By John Helmer, Moscow
Russian oil company LUKoil plans to launch commercial production of diamonds at its Grib diamond mine in September, the company confirms. It is the first diamond mine to be opened in Russia since Alrosa, the state diamond miner, commissioned the Nyurba mine in Sakha in 2003. Alrosa’s Lomonosov diamond mine, less than 50 kilometres from the Grib site, has been in development since 2005, and the first stripping for the Botyubinskaya mine in Yakutia commenced last month.
On LUKoil’s and Alrosa’s current estimates, the Grib mine with 98 million carats holds roughly twice the volume of mineable diamonds compared to Lomonosov next door. Grib ranks fourth in size of reserves on the table of Russia’s diamond mines, after Udachny, Jubilee, and Mir, all being worked by Alrosa in Sakha.
The announcement came from LUKoil chief executive and control shareholder, Vagit Alekperov, at a presentation he gave on January 23 at the Davos World Economic Forum. The Grib pipe is at Verkhotina, in Russia’s northwestern Arkhangelsk region. It was first prospected by a joint venture between Arkhangelskgeoldobycha (AGD) and Archangel Diamond Corporation (ADC), a Toronto-listed junior miner. The former was taken over by LUKoil, the latter by De Beers, and together they formed a joint mining and marketing venture in April 2008. DeBeers was to design and operate the mine; but in 2009 it abandoned the project for reasons neither DeBeers nor LUKoil ever explained in public. Jonathan Oppenheimer, who was attempting to control DeBeers at the time, ordered ADC into bankruptcy later the same year. The minority shareholders of ADC are still suing LUKoil in the US courts.

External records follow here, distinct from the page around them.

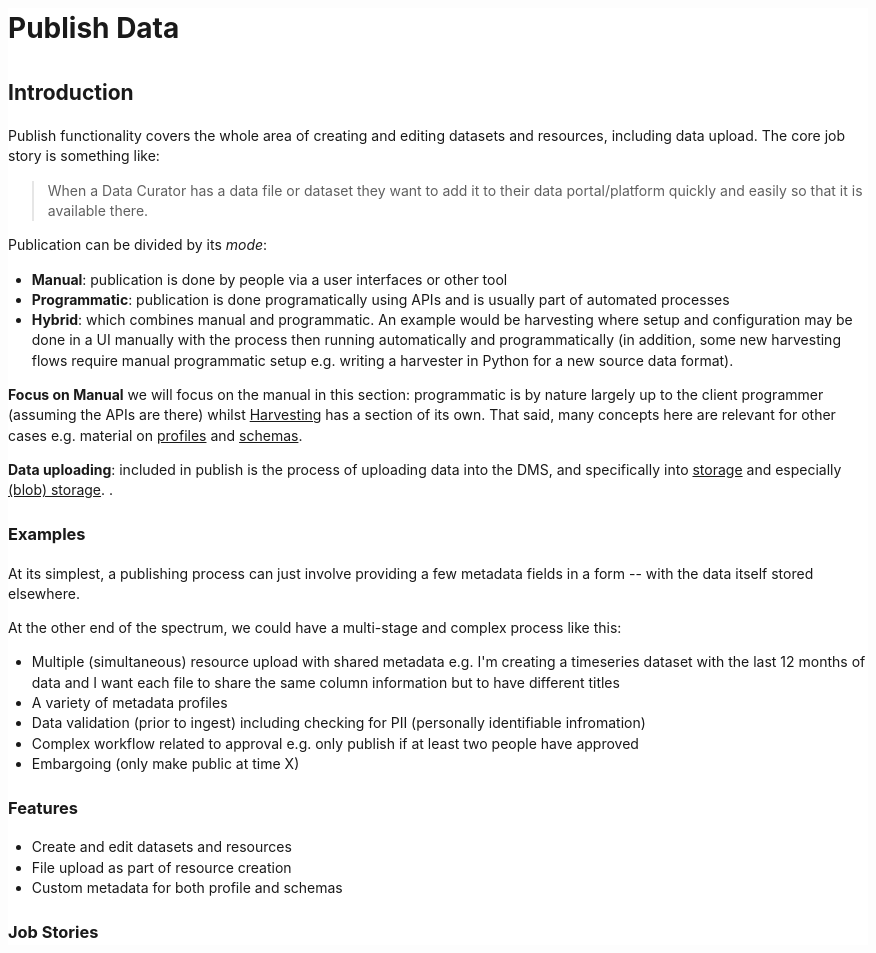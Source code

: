 # Publish Data

## Introduction

Publish functionality covers the whole area of creating and editing datasets and resources, including data upload. The core job story is something like:

> When a Data Curator has a data file or dataset they want to add it to their data portal/platform quickly and easily so that it is available there.

Publication can be divided by its *mode*:

* **Manual**: publication is done by people via a user interfaces or other tool
* **Programmatic**: publication is done programatically using APIs and is usually part of automated processes
* **Hybrid**: which combines manual and programmatic. An example would be harvesting where setup and configuration may be done in a UI manually with the process then running automatically and programmatically (in addition, some new harvesting flows require manual programmatic setup e.g. writing a harvester in Python for a new source data format).

**Focus on Manual** we will focus on the manual in this section: programmatic is by nature largely up to the client programmer (assuming the APIs are there) whilst [Harvesting][] has a section of its own. That said, many concepts here are relevant for other cases e.g. material on [profiles][] and [schemas][].

**Data uploading**: included in publish is the process of uploading data into the DMS, and specifically into [storage][] and especially [(blob) storage][blob].
.

[Harvesting]: /docs/dms/harvesting
[profiles]: /docs/dms/glossary#profile
[schemas]: /docs/dms/glossary#schema
[storage]: /docs/dms/storage
[blob]: /docs/dms/blob-storage

### Examples

At its simplest, a publishing process can just involve providing a few metadata fields in a form -- with the data itself stored elsewhere.

At the other end of the spectrum, we could have a multi-stage and complex process like this:

* Multiple (simultaneous) resource upload with shared metadata e.g. I'm creating a timeseries dataset with the last 12 months of data and I want each file to share the same column information but to have different titles
* A variety of metadata profiles
* Data validation (prior to ingest) including checking for PII (personally identifiable infromation) 
* Complex workflow related to approval e.g. only publish if at least two people have approved
* Embargoing (only make public at time X)

### Features

* Create and edit datasets and resources
* File upload as part of resource creation
* Custom metadata for both profile and schemas

### Job Stories


[DMS]: /docs/dms/dms
[schema]: /docs/dms/glossary#schema
[Frictionless Table Schema]: https://frictionlessdata.io/table-schema/
[design]: /docs/dms/publish/design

A spokesman for LUKoil in Moscow confirmed that Alekperov said the mine may be put up for sale after commissioning production and commencing diamond sales. “We are launching the project in September. We are constantly receiving offers [to buy], but we believe that we need to start the project, and then make this assessment.”
A resource estimate prepared for Grib by ADC counted 98 million tonnes of kimberlite to a depth of 500 metres, containing an estimated 67 million recoverable carats. The grade has been estimated by De Beers from 69 to 82 carats per 100 tonnes. In 1999 ADC estimated that the Grib stones would average $79 per carat. In 2008 the valuation had jumped to $119 per carat. Depending on valuations which have moved with oscillating prices for rough, the asset value of the diamonds to be mined is between $5 billion and $10 billion. But environmental and technical mining problems and costs led De Beers to calculate that the mine had a net present value in 2008 of no more than $400 million. The joint venture terms then agreed between DeBeers and LUKoil obliged DeBeers to pay $225 million in three instalments for its 49.99% stake in the mine.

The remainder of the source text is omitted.